In [2]:
import numpy as np
import pandas as pd
from tensorflow.keras.preprocessing.text import Tokenizer
from tensorflow.keras.preprocessing.sequence import pad_sequences
from tensorflow.keras.layers import Input, LSTM, Embedding, Dense, Attention
from tensorflow.keras.models import Model
from tensorflow.keras.utils import to_categorical

In [3]:
import pandas as pd

def load_sentences(file_path):
    """Load sentences from CSV file, handling potential formatting issues"""
    try:
        # First try standard CSV reading
        df = pd.read_csv(file_path, header=None)
        return df[0].tolist()
    except pd.errors.ParserError:
        # If that fails, read line by line
        sentences = []
        with open(file_path, 'r', encoding='utf-8') as f:
            for line in f:
                # Take everything before first comma if multiple exist
                sentence = line.strip().split(',')[0]
                sentences.append(sentence)
        return sentences

# Load data
en_sentences = load_sentences('/kaggle/input/english-to-french/small_vocab_en.csv')
fr_sentences = load_sentences('/kaggle/input/english-to-french/small_vocab_fr.csv')

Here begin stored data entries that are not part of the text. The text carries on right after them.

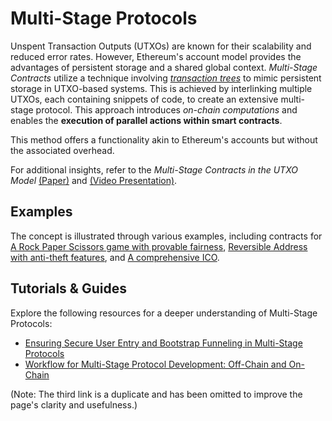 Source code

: # Multi-Stage Protocols

Unspent Transaction Outputs (UTXOs) are known for their scalability and reduced error rates. However, Ethereum's account model provides the advantages of persistent storage and a shared global context. *Multi-Stage Contracts* utilize a technique involving [*transaction trees*](tx-tree.md) to mimic persistent storage in UTXO-based systems. This is achieved by interlinking multiple UTXOs, each containing snippets of code, to create an extensive multi-stage protocol. This approach introduces _on-chain computations_ and enables the **execution of parallel actions within smart contracts**.

This method offers a functionality akin to Ethereum's accounts but without the associated overhead.

For additional insights, refer to the *Multi-Stage Contracts in the UTXO Model* [(Paper)](https://storage.googleapis.com/ergo-cms-media/docs/paper_26.pdf) and [(Video Presentation)](https://www.youtube.com/watch?v=g3FlM_WOwBU).

## Examples

The concept is illustrated through various examples, including contracts for [A Rock Paper Scissors game with provable fairness](rock-paper-scissor.md), [Reversible Address with anti-theft features](reversible-address.md), and [A comprehensive ICO](ico.md).

## Tutorials & Guides

Explore the following resources for a deeper understanding of Multi-Stage Protocols:

- [Ensuring Secure User Entry and Bootstrap Funneling in Multi-Stage Protocols](https://www.ergoforum.org/t/secure-user-entry-bootstrap-funneling-in-multi-stage-protocols/228)
- [Workflow for Multi-Stage Protocol Development: Off-Chain and On-Chain](https://www.ergoforum.org/t/multi-stage-protocol-off-chain-on-chain-development-workflow/269)

(Note: The third link is a duplicate and has been omitted to improve the page's clarity and usefulness.)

# Add start/end tokens to French sentences
fr_sentences = ['<start> ' + sent + ' <end>' for sent in fr_sentences]

# Verify
print(f"English samples: {en_sentences[:3]}")
print(f"French samples: {fr_sentences[:3]}")
print(f"\nTotal English sentences: {len(en_sentences)}")
print(f"Total French sentences: {len(fr_sentences)}")

English samples: ['new jersey is sometimes quiet during autumn ', 'the united states is usually chilly during july ', 'california is usually quiet during march ']
French samples: ["<start> new jersey est parfois calme pendant l' automne  <end>", '<start> les états-unis est généralement froid en juillet  <end>', '<start> california est généralement calme en mars  <end>']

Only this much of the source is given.